Even before the gongs of war were sounded
by the United States last Tuesday sans a United Nations resolution,
the peso had been taking an ugly beating weeks ago as speculators
tried to anticipate how misshapen the local economy would be by
the time the first shots are fired.
A week before US President George Bush
gave Iraqi President Saddam Hussein 48 hours to leave Baghdad, the
peso plunged to an all-time closing low of P55.099 to a dollar,
beating the previous end-of-trading record of P54.79 during the
last few days of the Estrada administration.
(The Estrada government still holds
the record for the lowest intra-day rate of P55.75; this happened
when the local currency plummeted a day after senators voted not
to open the second envelope of the Jose Velarde account.)
Currency traders are unanimously betting
the peso would breach the P60 level within the year. Forward contracts
sold overseas are definitely worth already more than P60, according
to bankers.
Lucio Tan's prediction last year that
the peso would drop to a heart-rending P120 to a greenback in seven
years is now not as farfetched as at the time he said it.
Speculating on the
economy's vulnerabilities
While the government is hot on the
tails of currency speculators who are supposedly criminally liable,
there is not much that can be done in the case of businesses with
real dollar requirements. It would be naïve to expect businessmen
to refrain from hedging on the value of their future importations.
The oil industry, for example, buys
more than $300 million worth of crude and finished petroleum products
monthly. Because the country is almost totally reliant on imported
fuels (even the celebrated Malampaya natural gas is not much comfort),
protecting future oil purchases causes relatively huge hiccups in
the currency landscape.
It does not also help that 15 percent
of the country's annual offshore workers' remittances come from
the Middle East where more than 1.3 million Filipinos are employed.

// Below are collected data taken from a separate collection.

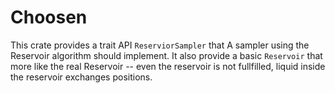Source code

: # Choosen
This crate provides a trait API `ReserviorSampler` that A sampler using the Reservoir algorithm should implement.
It also provide a basic `Reservoir` that more like the real Reservoir -- even the reservoir is not fullfilled,
liquid inside the reservoir exchanges positions.
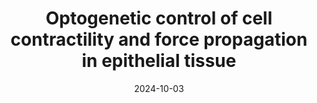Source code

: ---
type: talk
authors: ['']
title: "Optogenetic control of cell contractility and force propagation in epithelial tissue"
event: Theory Group Seminar
event_url: False
location: UMR168 PCC, Institut Curie
address:
  city: Paris
  country: France
date: 2024-10-03
all_day: True
---
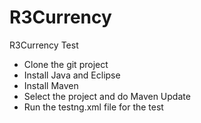 # R3Currency
R3Currency Test

- Clone the git project 
- Install Java and Eclipse
- Install Maven 
- Select the project and do Maven Update
- Run the testng.xml file for the test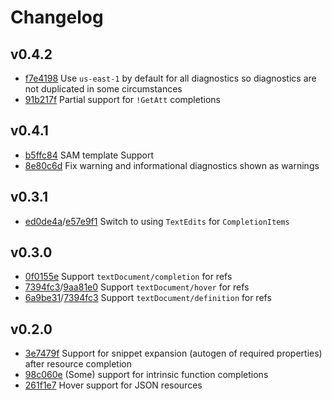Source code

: # Changelog

## v0.4.2
- [f7e4198](https://github.com/LaurenceWarne/cfn-lsp-extra/commit/f7e4198044b5c23601a1cb33cfa3ab4afe27be05) Use `us-east-1` by default for all diagnostics so diagnostics are not duplicated in some circumstances
- [91b217f](https://github.com/LaurenceWarne/cfn-lsp-extra/commit/91b217ffdbf8a3afd7411510e7f6e55f371fb395) Partial support for `!GetAtt` completions

## v0.4.1
- [b5ffc84](https://github.com/LaurenceWarne/cfn-lsp-extra/commit/b5ffc8411eb258bfa051b026070e59c7b2092cc3) SAM template Support
- [8e80c6d](https://github.com/LaurenceWarne/cfn-lsp-extra/commit/8e80c6daa0aaf41e717b3619c01c14c62138a194) Fix warning and informational diagnostics shown as warnings

## v0.3.1
- [ed0de4a](https://github.com/LaurenceWarne/cfn-lsp-extra/commit/ed0de4a73be454c382786e0af744d5f3262a9de2)/[e57e9f1](https://github.com/LaurenceWarne/cfn-lsp-extra/commit/ed0de4a73be454c382786e0af744d5f3262a9de2) Switch to using `TextEdits` for `CompletionItems`

## v0.3.0
- [0f0155e](https://github.com/LaurenceWarne/cfn-lsp-extra/commit/0f0155ed9f7867ab18260722e983314590bf9a2c) Support `textDocument/completion` for refs
- [7394fc3](https://github.com/LaurenceWarne/cfn-lsp-extra/commit/7394fc399fa85b7baf431644184e98cb4739dac6)/[9aa81e0](https://github.com/LaurenceWarne/cfn-lsp-extra/commit/9aa81e07ce24a3e3781cda5aef66ad22339fe177) Support `textDocument/hover` for refs
- [6a9be31](https://github.com/LaurenceWarne/cfn-lsp-extra/commit/6a9be317f7594b623c03b272012c52917c1efbe3)/[7394fc3](https://github.com/LaurenceWarne/cfn-lsp-extra/commit/7394fc399fa85b7baf431644184e98cb4739dac6) Support `textDocument/definition` for refs

## v0.2.0
- [3e7479f](https://github.com/LaurenceWarne/cfn-lsp-extra/commit/3e7479fbd0b447bdba6422afff6ddb53e4bb74b4) Support for snippet expansion (autogen of required properties) after resource completion 
- [98c060e](https://github.com/LaurenceWarne/cfn-lsp-extra/commit/98c060e12381dfd28da912c32f0cf5ba74a813c2) (Some) support for intrinsic function completions
- [261f1e7](https://github.com/LaurenceWarne/cfn-lsp-extra/commit/261f1e7018f854d14eb91b95b11eae83dc9b63d8) Hover support for JSON resources
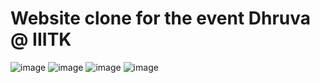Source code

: # Website clone for the event Dhruva @ IIITK
![image](https://user-images.githubusercontent.com/72245838/139595628-7c023fd7-3e63-4042-9944-82b83d4c8934.png)
![image](https://user-images.githubusercontent.com/72245838/139595633-66be21b5-84c3-4f63-ac73-8213ef971a32.png)
![image](https://user-images.githubusercontent.com/72245838/139595637-15ba24ae-68f5-4fa4-9fc8-bd99dcf29477.png)
![image](https://user-images.githubusercontent.com/72245838/139595639-39d1a959-f1a4-4b63-b8fa-5eecc993430e.png)
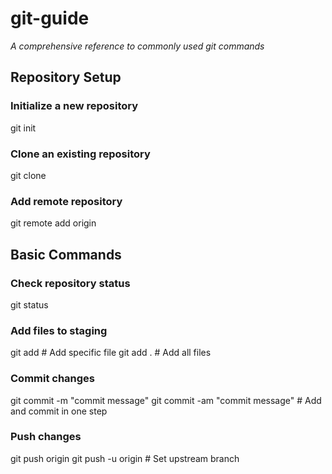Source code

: # git-guide
*A comprehensive reference to commonly used git commands*

## Repository Setup

### Initialize a new repository
git init

### Clone an existing repository
git clone <repository-url>

### Add remote repository
git remote add origin <repository-url>

## Basic Commands

### Check repository status
git status

### Add files to staging
git add <filename>      # Add specific file
git add .              # Add all files

### Commit changes
git commit -m "commit message"
git commit -am "commit message"    # Add and commit in one step

### Push changes
git push origin <branch-name>
git push -u origin <branch-name>   # Set upstream branch
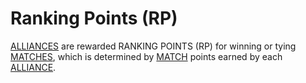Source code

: # Ranking Points (RP)

[ALLIANCES](!!) are rewarded RANKING POINTS (RP) for winning or tying
[MATCHES](!!), which is determined by [MATCH](!!) points earned by each
[ALLIANCE](!!).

Nor that a big portion of the country's economy is buoyed by exports
to the US, the only country that has remained the Philippines' biggest
buyer of locally manufactured goods.
A drop in exports would shrink the
country's current account surplus, which incidentally already reflects
the bad state of the country's trade. As a side note, this indicator
was overstated in the last three years following the failure of
the government to appropriately capture data on electronic imports
in the special economic zones.
The current account surplus, together
with the balance-of-payment position, is indicative of the country's
ability to settle its importation and debts.
The deficit and debt
burden
The Economist, a British weekly magazine,
identified the Philippines as the biggest loser-and hardest hit
in Asia-once US-led forces attack Iraq. Filipino economist Walden
Bello agrees.
The Philippines' vulnerability lies
in its humongous foreign debt. Official government data showed that
as of end-2002, the government's debt stock stood at PhP2.815 trillion
while the country's total foreign debts-both private and public-hit
about USD54 billion.
For a country mired in debts-and needing
to borrow half of its overseas financing requirements-the adverse
impact of the US-led war on the cost of borrowings would be staggering.
At this point, the national government
still has to borrow $1 billion to complete a $2.4 billion foreign
financing program this year. The private sector, on the other hand,
would need $2 billion to pay off debts and finance capital projects.
As financing from foreign markets becomes
difficult, all these groups will turn to the local market for financing.
That would be disastrous on domestic interest rates.
Higher interest rates make it more
difficult for borrowers to tap loans. This would definitely have
a chilling effect on the economy. The government, as the biggest
borrower in the country, would have a harder time financing its
P202 billion deficit.
Lowest foreign reserves
Although the banking system has $12
billion in dollar deposits, and overseas workers remit $7 billion
annually, the strength of the primary dollar reserves (also called
gross international reserves) is important to the psychology of
the financial market because it indicates how much ammunition the
central bank has in influencing the exchange rate movement.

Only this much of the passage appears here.